Interesting analysis from Merrill Lynch about smart phones which puts some of the discussions about smart phones into a market context.
- Merrill believes Apple, Google, Sybase, Qualcomm, Mediatek and Broadcom will create most of the value for the Smart phone market with Apple and Qualcomm being the big winners as they understand the value creation process best and are best positioned to benefit from the growth of smart phones.
- Samsung, LG, HTC, SEMC and Motorola with a significant manufacturing focus will suffer as hardware and software elements of smart phones are decoupled.
- ALSO RANS?
- RIM, Nokia and Palm have good history but poor strategy and consumer propositions may affect their long term ability to compete even if their stocks are potentially undervalued in the short term.
“Bank of America Merrill Lynch global tech research team has taken a deep look at various aspects of how value is created around smartphones, from devices to mobile payments, carriers, semiconductors and applications. We discuss the changes we have already started to notice and the ones that will almost surely come. The term itself may soon disappear, as smartphone revenue will likely overtake regular phones in 2010, with Nokia expecting smartphones to account for 60-65% of industry revenue in 2011. Our note discusses the following topics:
- How value is created and the way it is distributed among the various groups of players. We discuss the genius of Apple and Google, Microsoft’s challenges, RIM’s defiance, and Nokia’s poor execution.
- Risks embedded in Android’s efforts to decouple software from hardware; emerging similarities to the PC ecosystem and how this could impact value distribution.
- Is there a market for a stand alone operating system? The value of Microsoft in a market that thrives for applications and services.
- Semiconductors: apps processor wars: TI’s OMAP vs. Qualcomm and integrated vs. discrete solutions; Intel’s targeted entry to the high end segment.
- Understanding the uniqueness of smartphone-based mCommerce and discussing Google’s strategy to address the new opportunities. Sizing the market and the potential contribution to Google’s earnings.

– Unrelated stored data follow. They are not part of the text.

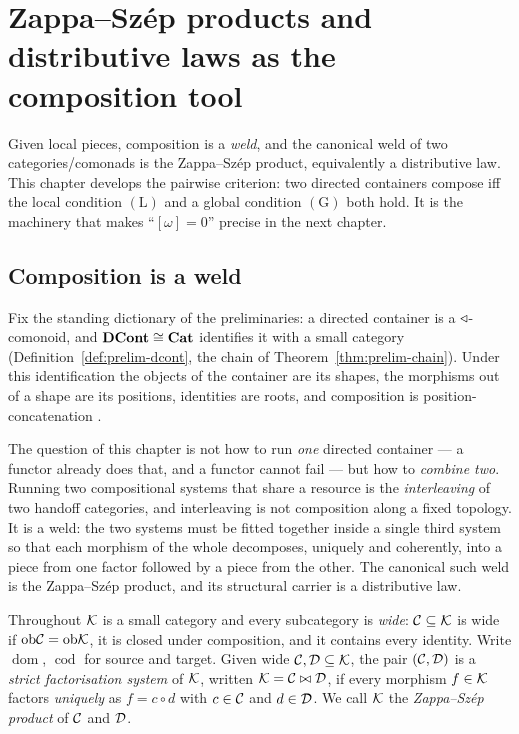 \chapter{Zappa--Sz\'ep products and distributive laws as the composition tool}
\label{ch:zs}
Given local pieces, composition is a \emph{weld}, and the canonical weld of two
categories/comonads is the Zappa--Sz\'ep product, equivalently a distributive
law. This chapter develops the pairwise criterion: two directed containers
compose iff the local condition $(\mathrm{L})$ and a global condition
$(\mathrm{G})$ both hold. It is the machinery that makes ``$[\omega]=0$'' precise
in the next chapter.

\section{Composition is a weld}\label{sec:zs-weld}

Fix the standing dictionary of the preliminaries: a directed container is a
$\tri$-comonoid, and $\DCont\iso\Cat$ identifies it with a small category
(Definition~\ref{def:prelim-dcont}, the chain of Theorem~\ref{thm:prelim-chain}).
Under this identification the objects of the container are its shapes, the
morphisms out of a shape are its positions, identities are roots, and composition
is position-concatenation \cite{AU16}.

The question of this chapter is not how to run \emph{one} directed container --- a
functor already does that, and a functor cannot fail --- but how to \emph{combine
two}. Running two compositional systems that share a resource is the
\emph{interleaving} of two handoff categories, and interleaving is not composition
along a fixed topology. It is a weld: the two systems must be fitted together
inside a single third system so that each morphism of the whole decomposes,
uniquely and coherently, into a piece from one factor followed by a piece from the
other. The canonical such weld is the Zappa--Sz\'ep product, and its structural
carrier is a distributive law.

\begin{definition}\label{def:zs-sfs}
Throughout $\K$ is a small category and every subcategory is \emph{wide}: $\C
\subseteq\K$ is wide if $\ob\C=\ob\K$, it is closed under composition, and it
contains every identity. Write $\operatorname{dom}$, $\operatorname{cod}$ for
source and target. Given wide $\C,\D\subseteq\K$, the pair $(\C,\D)$ is a
\emph{strict factorisation system} of $\K$, written $\K=\C\bowtie\D$, if every
morphism $f\in\K$ factors \emph{uniquely} as $f=c\circ d$ with $c\in\C$ and $d\in
\D$. We call $\K$ the \emph{Zappa--Sz\'ep product} of $\C$ and $\D$.
\end{definition}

- The carriers’ perspective. Compare the cost of subsidizing smartphones to their benefits; quantifying the contribution to ARPU and subscriber additions.
- Lastly, we look at the market for mobile payments, and look at the differences between the potential in mature vs. emerging markets.

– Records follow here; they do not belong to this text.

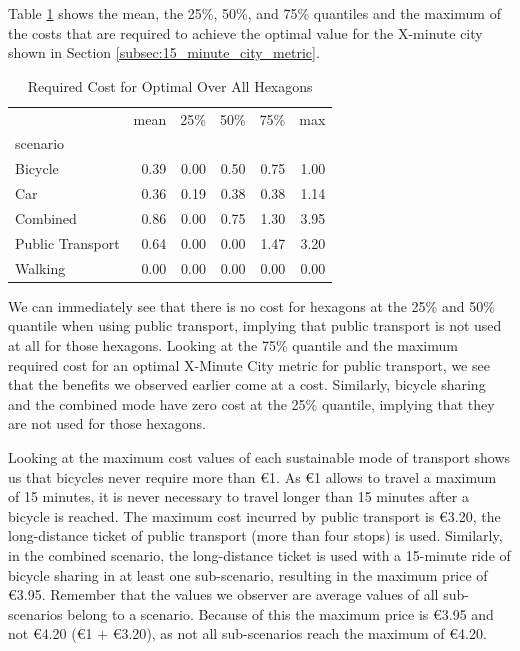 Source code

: Table \ref{tab:required_cost} shows the mean, the 25\%, 50\%, and 75\% quantiles and the maximum of the costs that are required to achieve the optimal value for the X-minute city shown in Section \ref{subsec:15_minute_city_metric}.
\begin{table}
  \caption{Required Cost for Optimal Over All Hexagons}
  \label{tab:required_cost}
  \begin{center}
    \begin{tabular}{lrrrrr}
     & mean & 25\% & 50\% & 75\% & max \\
    scenario &  &  &  &  &  \\
    Bicycle & 0.39 & 0.00 & 0.50 & 0.75 & 1.00 \\
    Car & 0.36 & 0.19 & 0.38 & 0.38 & 1.14 \\
    Combined & 0.86 & 0.00 & 0.75 & 1.30 & 3.95 \\
    Public Transport & 0.64 & 0.00 & 0.00 & 1.47 & 3.20 \\
    Walking & 0.00 & 0.00 & 0.00 & 0.00 & 0.00 \\
    \end{tabular}
  \end{center}
\end{table}
We can immediately see that there is no cost for hexagons at the 25\% and 50\% quantile when using public transport, implying that public transport is not used at all for those hexagons.
Looking at the 75\% quantile and the maximum required cost for an optimal X-Minute City metric for public transport, we see that the benefits we observed earlier come at a cost.
Similarly, bicycle sharing and the combined mode have zero cost at the 25\% quantile, implying that they are not used for those hexagons.

Looking at the maximum cost values of each sustainable mode of transport shows us that bicycles never require more than \euro{1}.
As \euro{1} allows to travel a maximum of 15 minutes, it is never necessary to travel longer than 15 minutes after a bicycle is reached.
The maximum cost incurred by public transport is \euro{3.20}, the long-distance ticket of public transport (more than four stops) is used.
Similarly, in the combined scenario, the long-distance ticket is used with a 15-minute ride of bicycle sharing in at least one sub-scenario, resulting in the maximum price of \euro{3.95}.
Remember that the values we observer are average values of all sub-scenarios belong to a scenario.
Because of this the maximum price is \euro{3.95} and not \euro{4.20} (\euro{1} + \euro{3.20}), as not all sub-scenarios reach the maximum of \euro{4.20}.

Conclusion: 2010 will be a defining year
We believe that many of the above trends will take their almost final shape, or at least will turn much clearer in 2010. We believe Apple, Google, Sybase, Qualcomm, Mediatek and Broadcom will create most of the value from the proliferation of smartphones. We think it is not a surprise, that like in the PC value chain, the list is mostly composed of software/app and semiconductor vendors. On the other side of the market, we note likely challenges for the traditional handset vendors LG, Samsung, Motorola, Sony Ericsson and HTC to create and sustain value over time.
We have doubts, but we are not losing hope, on the ability of Nokia, RIM and Palm to grow/sustain current positions in the consumer smartphone market. On one hand, they failed so far to put together the necessary ingredients for an attractive offering. However, the stocks are cheap and they all have notable advantages and could recover if manage to improve the solution set/scale, respectively.